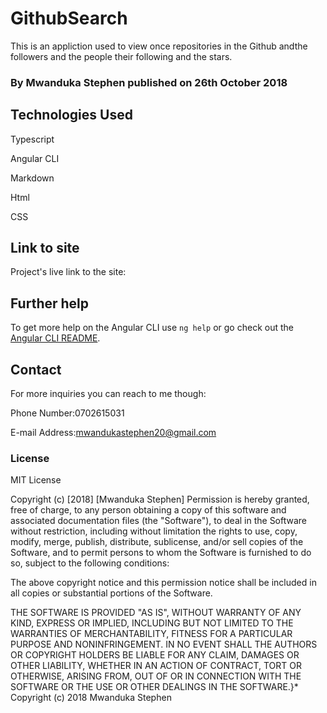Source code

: # GithubSearch

This is an appliction used to view once repositories in the Github andthe followers and the people their following and the stars.

### By Mwanduka Stephen published on 26th October 2018

## Technologies Used

Typescript

Angular CLI

Markdown

Html

CSS

## Link to site

Project's live link to the site:

## Further help

To get more help on the Angular CLI use `ng help` or go check out the [Angular CLI README](https://github.com/angular/angular-cli/blob/master/README.md).

## Contact
For more inquiries you can reach to me though:

Phone Number:0702615031

E-mail Address:mwandukastephen20@gmail.com

### License

MIT License

Copyright (c) [2018] [Mwanduka Stephen] Permission is hereby granted, free of charge, to any person obtaining a copy of this software and associated documentation files (the "Software"), to deal in the Software without restriction, including without limitation the rights to use, copy, modify, merge, publish, distribute, sublicense, and/or sell copies of the Software, and to permit persons to whom the Software is furnished to do so, subject to the following conditions:

The above copyright notice and this permission notice shall be included in all copies or substantial portions of the Software.

THE SOFTWARE IS PROVIDED "AS IS", WITHOUT WARRANTY OF ANY KIND, EXPRESS OR IMPLIED, INCLUDING BUT NOT LIMITED TO THE WARRANTIES OF MERCHANTABILITY, FITNESS FOR A PARTICULAR PURPOSE AND NONINFRINGEMENT. IN NO EVENT SHALL THE AUTHORS OR COPYRIGHT HOLDERS BE LIABLE FOR ANY CLAIM, DAMAGES OR OTHER LIABILITY, WHETHER IN AN ACTION OF CONTRACT, TORT OR OTHERWISE, ARISING FROM, OUT OF OR IN CONNECTION WITH THE SOFTWARE OR THE USE OR OTHER DEALINGS IN THE SOFTWARE.}* Copyright (c) 2018 Mwanduka Stephen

▸ **Activity**: Keeping every character as it is, restate the lines above that run from the line with "## Further help" through the line with "The above copyright", both included, and nothing else.

▸ **Your solution**:
## Further help

To get more help on the Angular CLI use `ng help` or go check out the [Angular CLI README](https://github.com/angular/angular-cli/blob/master/README.md).

## Contact
For more inquiries you can reach to me though:

Phone Number:0702615031

E-mail Address:mwandukastephen20@gmail.com

### License

MIT License

Copyright (c) [2018] [Mwanduka Stephen] Permission is hereby granted, free of charge, to any person obtaining a copy of this software and associated documentation files (the "Software"), to deal in the Software without restriction, including without limitation the rights to use, copy, modify, merge, publish, distribute, sublicense, and/or sell copies of the Software, and to permit persons to whom the Software is furnished to do so, subject to the following conditions:

The above copyright notice and this permission notice shall be included in all copies or substantial portions of the Software.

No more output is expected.